In melanocytes and in melanoma cells, cyclic AMP (cAMP)-elevating agents stimulate melanogenesis and increase the transcription of tyrosinase, the rate-limiting enzyme in melanin synthesis. However, two other enzymes, tyrosinase-related protein 1 (TRP1) and TRP2, are required for a normal melanization process leading to eumelanin synthesis. In B16 melanoma cells, we demonstrated that stimulation of melanogenesis by cAMP-elevating agents results in an increase in tyrosinase, TRP1, and TRP2 expression. cAMP, through a cAMP-dependent protein kinase pathway, stimulates TRP1 and TRP2 promoter activities in both B16 mouse melanoma cells and normal human melanocytes. Regulation of the TRP1 and TRP2 promoters by cAMP involves a M box and an E box. Further, a classical cAMP response element-like motif participates in the cAMP responsiveness of the TRP2 promoter, demonstrating that the TRP2 gene is subjected to different regulatory processes, which could account for its different expression patterns during embryonic development or under specific physiological and pathological conditions. We also found that microphthalmia, a basic helix-loop-helix transcription factor, strongly stimulates the transcriptional activities of the TRP1 and TRP2 promoters, mainly through binding to the M boxes. Additionally, we demonstrated that cAMP increases microphthalmia expression and thereby its binding to TRP1 and TRP2 M boxes. These convergent and compelling results disclose at least a part of the molecular mechanism involved in the regulation of melanogenic gene expression by cAMP and emphasize the pivotal role of microphthalmia in this process.

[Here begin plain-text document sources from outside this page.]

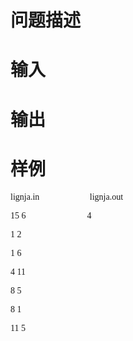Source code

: 

# 问题描述



# 输入



# 输出



# 样例


<p>
<span style="font-size:10.5000pt;font-family:&#39;宋体&#39;;"> </span><span style="font-size:10.5000pt;font-family:&#39;宋体&#39;;">lignja.in</span><span style="font-size:10.5000pt;font-family:&#39;宋体&#39;;">                       </span><span style="font-size:10.5000pt;font-family:&#39;宋体&#39;;"></span><span style="font-size:10.5000pt;font-family:&#39;宋体&#39;;"></span><span style="font-size:10.5000pt;font-family:&#39;宋体&#39;;"></span><span style="font-size:10.5000pt;font-family:&#39;宋体&#39;;"></span><span style="font-size:10.5000pt;font-family:&#39;宋体&#39;;"></span><span style="font-size:10.5000pt;font-family:&#39;宋体&#39;;">lignja.out</span><span style="font-size:10.5000pt;font-family:&#39;宋体&#39;;"></span> 
</p>
<p>
<span style="font-size:10.5000pt;font-family:&#39;宋体&#39;;"> </span><span style="font-size:10.5000pt;font-family:&#39;宋体&#39;;">15 6</span><span style="font-size:10.5000pt;font-family:&#39;宋体&#39;;">                            </span><span style="font-size:10.5000pt;font-family:&#39;宋体&#39;;"></span><span style="font-size:10.5000pt;font-family:&#39;宋体&#39;;"></span><span style="font-size:10.5000pt;font-family:&#39;宋体&#39;;"></span><span style="font-size:10.5000pt;font-family:&#39;宋体&#39;;"></span><span style="font-size:10.5000pt;font-family:&#39;宋体&#39;;"></span><span style="font-size:10.5000pt;font-family:&#39;宋体&#39;;"></span><span style="font-size:10.5000pt;font-family:&#39;宋体&#39;;">4</span><span style="font-size:10.5000pt;font-family:&#39;宋体&#39;;"></span> 
</p>
<p>
<span style="font-size:10.5000pt;font-family:&#39;宋体&#39;;"> </span><span style="font-size:10.5000pt;font-family:&#39;宋体&#39;;">1 2</span><span style="font-size:10.5000pt;font-family:&#39;宋体&#39;;"></span> 
</p>
<p>
<span style="font-size:10.5000pt;font-family:&#39;宋体&#39;;"> </span><span style="font-size:10.5000pt;font-family:&#39;宋体&#39;;">1 6</span><span style="font-size:10.5000pt;font-family:&#39;宋体&#39;;"></span> 
</p>
<p>
<span style="font-size:10.5000pt;font-family:&#39;宋体&#39;;"> </span><span style="font-size:10.5000pt;font-family:&#39;宋体&#39;;">4 11</span><span style="font-size:10.5000pt;font-family:&#39;宋体&#39;;"></span> 
</p>
<p>
<span style="font-size:10.5000pt;font-family:&#39;宋体&#39;;"> </span><span style="font-size:10.5000pt;font-family:&#39;宋体&#39;;">8 5</span><span style="font-size:10.5000pt;font-family:&#39;宋体&#39;;"></span> 
</p>
<p>
<span style="font-size:10.5000pt;font-family:&#39;宋体&#39;;"> </span><span style="font-size:10.5000pt;font-family:&#39;宋体&#39;;">8 1</span><span style="font-size:10.5000pt;font-family:&#39;宋体&#39;;"></span> 
</p>
<p>
<span style="font-size:10.5000pt;font-family:&#39;宋体&#39;;"> </span><span style="font-size:10.5000pt;font-family:&#39;宋体&#39;;">11 5</span><span style="font-size:10.5000pt;font-family:&#39;宋体&#39;;"></span> 
</p>
<p>
<br/>
</p>

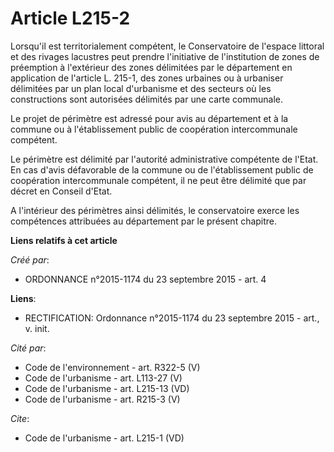 # Article L215-2

Lorsqu'il est territorialement compétent, le Conservatoire de l'espace littoral et des rivages lacustres peut prendre
l'initiative de l'institution de zones de préemption à l'extérieur des zones délimitées par le département en application de
l'article L. 215-1, des zones urbaines ou à urbaniser délimitées par un plan local d'urbanisme et des secteurs où les
constructions sont autorisées délimités par une carte communale. 

Le projet de périmètre est adressé pour avis au département et à la commune ou à l'établissement public de coopération
intercommunale compétent. 

Le périmètre est délimité par l'autorité administrative compétente de l'Etat. En cas d'avis défavorable de la commune ou de
l'établissement public de coopération intercommunale compétent, il ne peut être délimité que par décret en Conseil d'Etat. 

A l'intérieur des périmètres ainsi délimités, le conservatoire exerce les compétences attribuées au département par le
présent chapitre.

**Liens relatifs à cet article**

_Créé par_:

  - ORDONNANCE n°2015-1174 du 23 septembre 2015 - art. 4

**Liens**:

  - RECTIFICATION: Ordonnance n°2015-1174 du 23 septembre 2015 - art., v. init.

_Cité par_:

  - Code de l'environnement - art. R322-5 (V)
  - Code de l'urbanisme - art. L113-27 (V)
  - Code de l'urbanisme - art. L215-13 (VD)
  - Code de l'urbanisme - art. R215-3 (V)

_Cite_:

  - Code de l'urbanisme - art. L215-1 (VD)
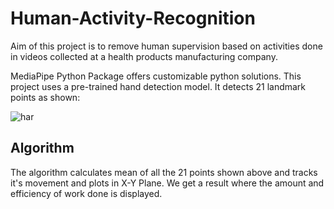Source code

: # Human-Activity-Recognition

Aim of this project is to remove human supervision based on activities done in videos collected at a health products manufacturing company.

MediaPipe Python Package offers customizable python solutions. This project uses a pre-trained hand detection model.
It detects 21 landmark points as shown:

![har](https://user-images.githubusercontent.com/55542587/156873137-4ef0cf17-32cf-43a5-adf3-929ee78b68da.png)

## Algorithm 
The algorithm calculates mean of all the 21 points shown above and tracks it's movement and plots in X-Y Plane.
We get a result where the amount and efficiency of work done is displayed.

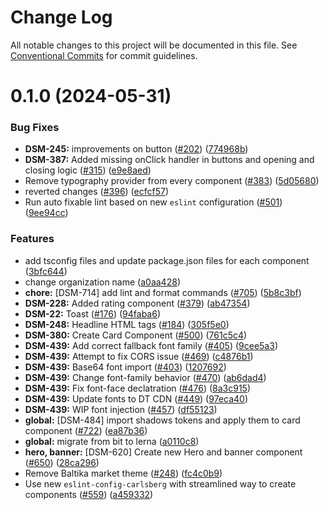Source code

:# Change Log

All notable changes to this project will be documented in this file.
See [Conventional Commits](https://conventionalcommits.org) for commit guidelines.

# 0.1.0 (2024-05-31)

### Bug Fixes

- **DSM-245:** improvements on button ([#202](https://github.com/CarlsbergGBS/cx-component-library/issues/202)) ([774968b](https://github.com/CarlsbergGBS/cx-component-library/commit/774968bb41a1275184c65ea7ec9859188a1463a0))
- **DSM-387:** Added missing onClick handler in buttons and opening and closing logic ([#315](https://github.com/CarlsbergGBS/cx-component-library/issues/315)) ([e9e8aed](https://github.com/CarlsbergGBS/cx-component-library/commit/e9e8aed6f0320b90bd58ba67aebd42d0fef04456))
- Remove typography provider from every component ([#383](https://github.com/CarlsbergGBS/cx-component-library/issues/383)) ([5d05680](https://github.com/CarlsbergGBS/cx-component-library/commit/5d05680e40d3da5bb3042bd8191427a70606afc3))
- reverted changes ([#396](https://github.com/CarlsbergGBS/cx-component-library/issues/396)) ([ecfcf57](https://github.com/CarlsbergGBS/cx-component-library/commit/ecfcf573863253fea16e24764b6f452c3cc4f215))
- Run auto fixable lint based on new `eslint` configuration ([#501](https://github.com/CarlsbergGBS/cx-component-library/issues/501)) ([9ee94cc](https://github.com/CarlsbergGBS/cx-component-library/commit/9ee94cc2cd407f717e62d8857b5f20a74e7bbec4))

### Features

- add tsconfig files and update package.json files for each component ([3bfc644](https://github.com/CarlsbergGBS/cx-component-library/commit/3bfc644e1cfc9dbb7cf7a0469e25fce055b53240))
- change organization name ([a0aa428](https://github.com/CarlsbergGBS/cx-component-library/commit/a0aa428f43138af5707a3ff4c0e36b7c056f02e6))
- **chore:** [DSM-714] add lint and format commands ([#705](https://github.com/CarlsbergGBS/cx-component-library/issues/705)) ([5b8c3bf](https://github.com/CarlsbergGBS/cx-component-library/commit/5b8c3bf45dc5c32cd52724a172578b36d93427a5))
- **DSM-228:** Added rating component ([#379](https://github.com/CarlsbergGBS/cx-component-library/issues/379)) ([ab47354](https://github.com/CarlsbergGBS/cx-component-library/commit/ab47354db803fb051a1f87d66ee34966698df8bd))
- **DSM-22:** Toast ([#176](https://github.com/CarlsbergGBS/cx-component-library/issues/176)) ([94faba6](https://github.com/CarlsbergGBS/cx-component-library/commit/94faba6eb4324c4975ae16dac0ddb1611cc18ea7))
- **DSM-248:** Headline HTML tags ([#184](https://github.com/CarlsbergGBS/cx-component-library/issues/184)) ([305f5e0](https://github.com/CarlsbergGBS/cx-component-library/commit/305f5e0fa92d5813f4877b338ad827a8c347d452))
- **DSM-380:** Create Card Component ([#500](https://github.com/CarlsbergGBS/cx-component-library/issues/500)) ([761c5c4](https://github.com/CarlsbergGBS/cx-component-library/commit/761c5c4dfddd9e92fac17186e9b2d04fc2cea3e4))
- **DSM-439:** Add correct fallback font family ([#405](https://github.com/CarlsbergGBS/cx-component-library/issues/405)) ([9cee5a3](https://github.com/CarlsbergGBS/cx-component-library/commit/9cee5a3f2fbf69f5570423e51cf11a7be3c56d8e))
- **DSM-439:** Attempt to fix CORS issue ([#469](https://github.com/CarlsbergGBS/cx-component-library/issues/469)) ([c4876b1](https://github.com/CarlsbergGBS/cx-component-library/commit/c4876b1f72049bbad1819bf007ef1d154a8d383b))
- **DSM-439:** Base64 font import ([#403](https://github.com/CarlsbergGBS/cx-component-library/issues/403)) ([1207692](https://github.com/CarlsbergGBS/cx-component-library/commit/120769284a941d3c016ffc26cecf29a667983286))
- **DSM-439:** Change font-family behavior ([#470](https://github.com/CarlsbergGBS/cx-component-library/issues/470)) ([ab6dad4](https://github.com/CarlsbergGBS/cx-component-library/commit/ab6dad414c42c4343de3de6abaa4cd3ff98cfca1))
- **DSM-439:** Fix font-face declatration ([#476](https://github.com/CarlsbergGBS/cx-component-library/issues/476)) ([8a3c915](https://github.com/CarlsbergGBS/cx-component-library/commit/8a3c9153784c718d1c34f243304108773a43c28b))
- **DSM-439:** Update fonts to DT CDN ([#449](https://github.com/CarlsbergGBS/cx-component-library/issues/449)) ([97eca40](https://github.com/CarlsbergGBS/cx-component-library/commit/97eca405067d6e19be7ef30fc5132b5a13c4db34))
- **DSM-439:** WIP font injection ([#457](https://github.com/CarlsbergGBS/cx-component-library/issues/457)) ([df55123](https://github.com/CarlsbergGBS/cx-component-library/commit/df551238156e2f82a684e0a8b357be4573f47dae))
- **global:** [DSM-484] import shadows tokens and apply them to card component ([#722](https://github.com/CarlsbergGBS/cx-component-library/issues/722)) ([ea87b36](https://github.com/CarlsbergGBS/cx-component-library/commit/ea87b36642b28126b49806d712f8f5b55dad34f7))
- **global:** migrate from bit to lerna ([a0110c8](https://github.com/CarlsbergGBS/cx-component-library/commit/a0110c8831370dc762c193b17cc593eed381f990))
- **hero, banner:** [DSM-620] Create new Hero and banner component ([#650](https://github.com/CarlsbergGBS/cx-component-library/issues/650)) ([28ca296](https://github.com/CarlsbergGBS/cx-component-library/commit/28ca29674647143244183e45539f1e60b25d8c0b))
- Remove Baltika market theme ([#248](https://github.com/CarlsbergGBS/cx-component-library/issues/248)) ([fc4c0b9](https://github.com/CarlsbergGBS/cx-component-library/commit/fc4c0b9e6309f7389d8ae9d76ac2a047e06bc79b))
- Use new `eslint-config-carlsberg` with streamlined way to create components ([#559](https://github.com/CarlsbergGBS/cx-component-library/issues/559)) ([a459332](https://github.com/CarlsbergGBS/cx-component-library/commit/a45933215bc0b523220743f17d988d7f1ad5fce6))

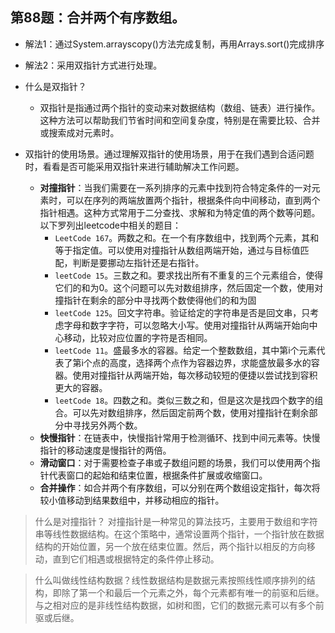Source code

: ## 第88题：合并两个有序数组。

- 解法1：通过System.arrayscopy()方法完成复制，再用Arrays.sort()完成排序


- 解法2：采用双指针方式进行处理。


- 什么是双指针？
  - 双指针是指通过两个指针的变动来对数据结构（数组、链表）进行操作。这种方法可以帮助我们节省时间和空间复杂度，特别是在需要比较、合并或搜索成对元素时。


- 双指针的使用场景。通过理解双指针的使用场景，用于在我们遇到合适问题时，看看是否可能采用双指针来进行辅助解决工作问题。
  - <b>对撞指针</b>：当我们需要在一系列排序的元素中找到符合特定条件的一对元素时，可以在序列的两端放置两个指针，根据条件向中间移动，直到两个指针相遇。这种方式常用于二分查找、求解和为特定值的两个数等问题。以下罗列出leetcode中相关的题目：
    - `LeetCode 167`。两数之和。在一个有序数组中，找到两个元素，其和等于指定值。可以使用对撞指针从数组两端开始，通过与目标值匹配，判断是要挪动左指针还是右指针。
    - `leetCode 15`。三数之和。要求找出所有不重复的三个元素组合，使得它们的和为0。这个问题可以先对数组排序，然后固定一个数，使用对撞指针在剩余的部分中寻找两个数使得他们的和为固
    - `leetCode 125`。回文字符串。验证给定的字符串是否是回文串，只考虑字母和数字字符，可以忽略大小写。使用对撞指针从两端开始向中心移动，比较对应位置的字符是否相同。
    - `leetCode 11`。盛最多水的容器。给定一个整数数组，其中第i个元素代表了第i个点的高度，选择两个点作为容器边界，求能盛放最多水的容器。使用对撞指针从两端开始，每次移动较短的便捷以尝试找到容积更大的容器。
    - `leetCode 18`。四数之和。类似三数之和，但是这次是找四个数字的组合。可以先对数组排序，然后固定前两个数，使用对撞指针在剩余部分中寻找另外两个数。
  - <b>快慢指针</b>：在链表中，快慢指针常用于检测循环、找到中间元素等。快慢指针的移动速度是慢指针的两倍。
  - <b>滑动窗口</b>：对于需要检查子串或子数组问题的场景，我们可以使用两个指针代表窗口的起始和结束位置，根据条件扩展或收缩窗口。
  - <b>合并操作</b>：如合并两个有序数组，可以分别在两个数组设定指针，每次将较小值移动到结果数组中，并移动相应的指针。

> 什么是对撞指针？ 对撞指针是一种常见的算法技巧，主要用于数组和字符串等线性数据结构。在这个策略中，通常设置两个指针，一个指针放在数据结构的开始位置，另一个放在结束位置。然后，两个指针以相反的方向移动，直到它们相遇或根据特定的条件停止移动。

> 什么叫做线性结构数据？线性数据结构是数据元素按照线性顺序排列的结构，即除了第一个和最后一个元素之外，每个元素都有唯一的前驱和后继。与之相对应的是非线性结构数据，如树和图，它们的数据元素可以有多个前驱或后继。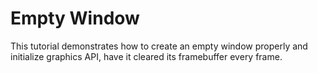 # Empty Window

This tutorial demonstrates how to create an empty window properly and initialize graphics API, have it cleared its framebuffer every frame.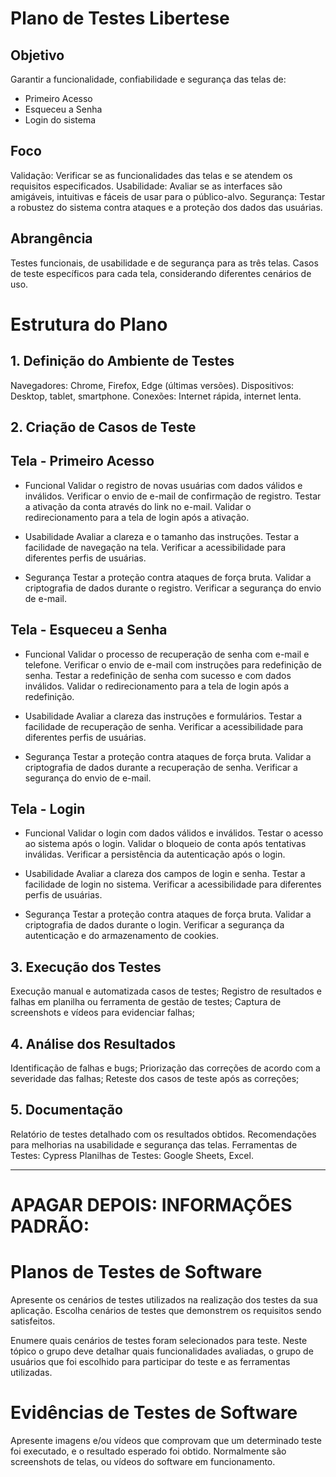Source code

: # Plano de Testes Libertese

## Objetivo

Garantir a funcionalidade, confiabilidade e segurança das telas de: 
- Primeiro Acesso
- Esqueceu a Senha
- Login do sistema

## Foco

Validação: Verificar se as funcionalidades das telas e se atendem os requisitos especificados.
Usabilidade: Avaliar se as interfaces são amigáveis, intuitivas e fáceis de usar para o público-alvo.
Segurança: Testar a robustez do sistema contra ataques e a proteção dos dados das usuárias.

## Abrangência

Testes funcionais, de usabilidade e de segurança para as três telas.
Casos de teste específicos para cada tela, considerando diferentes cenários de uso.

# Estrutura do Plano

## 1. Definição do Ambiente de Testes

Navegadores: Chrome, Firefox, Edge (últimas versões).
Dispositivos: Desktop, tablet, smartphone.
Conexões: Internet rápida, internet lenta.

## 2. Criação de Casos de Teste

## Tela - Primeiro Acesso
- Funcional
Validar o registro de novas usuárias com dados válidos e inválidos.
Verificar o envio de e-mail de confirmação de registro.
Testar a ativação da conta através do link no e-mail.
Validar o redirecionamento para a tela de login após a ativação.

- Usabilidade
Avaliar a clareza e o tamanho das instruções.
Testar a facilidade de navegação na tela.
Verificar a acessibilidade para diferentes perfis de usuárias.

- Segurança
Testar a proteção contra ataques de força bruta.
Validar a criptografia de dados durante o registro.
Verificar a segurança do envio de e-mail.

## Tela - Esqueceu a Senha
- Funcional
Validar o processo de recuperação de senha com e-mail e telefone.
Verificar o envio de e-mail com instruções para redefinição de senha.
Testar a redefinição de senha com sucesso e com dados inválidos.
Validar o redirecionamento para a tela de login após a redefinição.

- Usabilidade
Avaliar a clareza das instruções e formulários.
Testar a facilidade de recuperação de senha.
Verificar a acessibilidade para diferentes perfis de usuárias.

- Segurança
Testar a proteção contra ataques de força bruta.
Validar a criptografia de dados durante a recuperação de senha.
Verificar a segurança do envio de e-mail.

## Tela - Login
- Funcional
Validar o login com dados válidos e inválidos.
Testar o acesso ao sistema após o login.
Validar o bloqueio de conta após tentativas inválidas.
Verificar a persistência da autenticação após o login.

- Usabilidade
Avaliar a clareza dos campos de login e senha.
Testar a facilidade de login no sistema.
Verificar a acessibilidade para diferentes perfis de usuárias.

- Segurança
Testar a proteção contra ataques de força bruta.
Validar a criptografia de dados durante o login.
Verificar a segurança da autenticação e do armazenamento de cookies.

## 3. Execução dos Testes

Execução manual e automatizada casos de testes;
Registro de resultados e falhas em planilha ou ferramenta de gestão de testes;
Captura de screenshots e vídeos para evidenciar falhas;

## 4. Análise dos Resultados

Identificação de falhas e bugs;
Priorização das correções de acordo com a severidade das falhas;
Reteste dos casos de teste após as correções;

## 5. Documentação

Relatório de testes detalhado com os resultados obtidos.
Recomendações para melhorias na usabilidade e segurança das telas.
Ferramentas de Testes: Cypress
Planilhas de Testes: Google Sheets, Excel.
____________________________________________

# APAGAR DEPOIS: INFORMAÇÕES PADRÃO:

# Planos de Testes de Software

Apresente os cenários de testes utilizados na realização dos testes da sua aplicação. Escolha cenários de testes que demonstrem os requisitos sendo satisfeitos.

Enumere quais cenários de testes foram selecionados para teste. Neste tópico o grupo deve detalhar quais funcionalidades avaliadas, o grupo de usuários que foi escolhido para participar do teste e as ferramentas utilizadas.
 
# Evidências de Testes de Software

Apresente imagens e/ou vídeos que comprovam que um determinado teste foi executado, e o resultado esperado foi obtido. Normalmente são screenshots de telas, ou vídeos do software em funcionamento.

机译:在黑色素细胞和黑色素瘤细胞中,环状AMP(cAMP)增强剂刺激黑色素生成并增加酪氨酸酶的转录,酪氨酸酶是黑色素合成中的限速酶。但是,其他两种酶,酪氨酸酶相关蛋白1(TRP1)和TRP2,是导致黑色素合成的正常黑化过程所必需的。在B16黑色素瘤细胞中,我们证明了cAMP升高剂对黑色素生成的刺激导致酪氨酸酶,TRP1和TRP2表达的增加。 cAMP通过cAMP依赖性蛋白激酶途径刺激B16小鼠黑素瘤细胞和正常人黑素细胞中的TRP1和TRP2启动子活性。 cAMP对TRP1和TRP2启动子的调控涉及M框和E框。此外,经典的cAMP反应元件样基序参与了TRP2启动子的cAMP反应,表明TRP2基因受到不同的调节过程,这可能解释了它在胚胎发育过程中或在特定生理和病理条件下的不同表达方式。 。我们还发现,小眼症是一种基本的螺旋-环-螺旋转录因子,主要通过与M盒结合,强烈刺激了TRP1和TRP2启动子的转录活性。此外,我们证明了cAMP可增加小眼症的表达,从而增加其与TRP1和TRP2 M盒的结合。这些趋同和令人信服的结果揭示了至少一部分分子机制涉及cAMP调节黑色素基因表达,并强调了小眼症在此过程中的关键作用。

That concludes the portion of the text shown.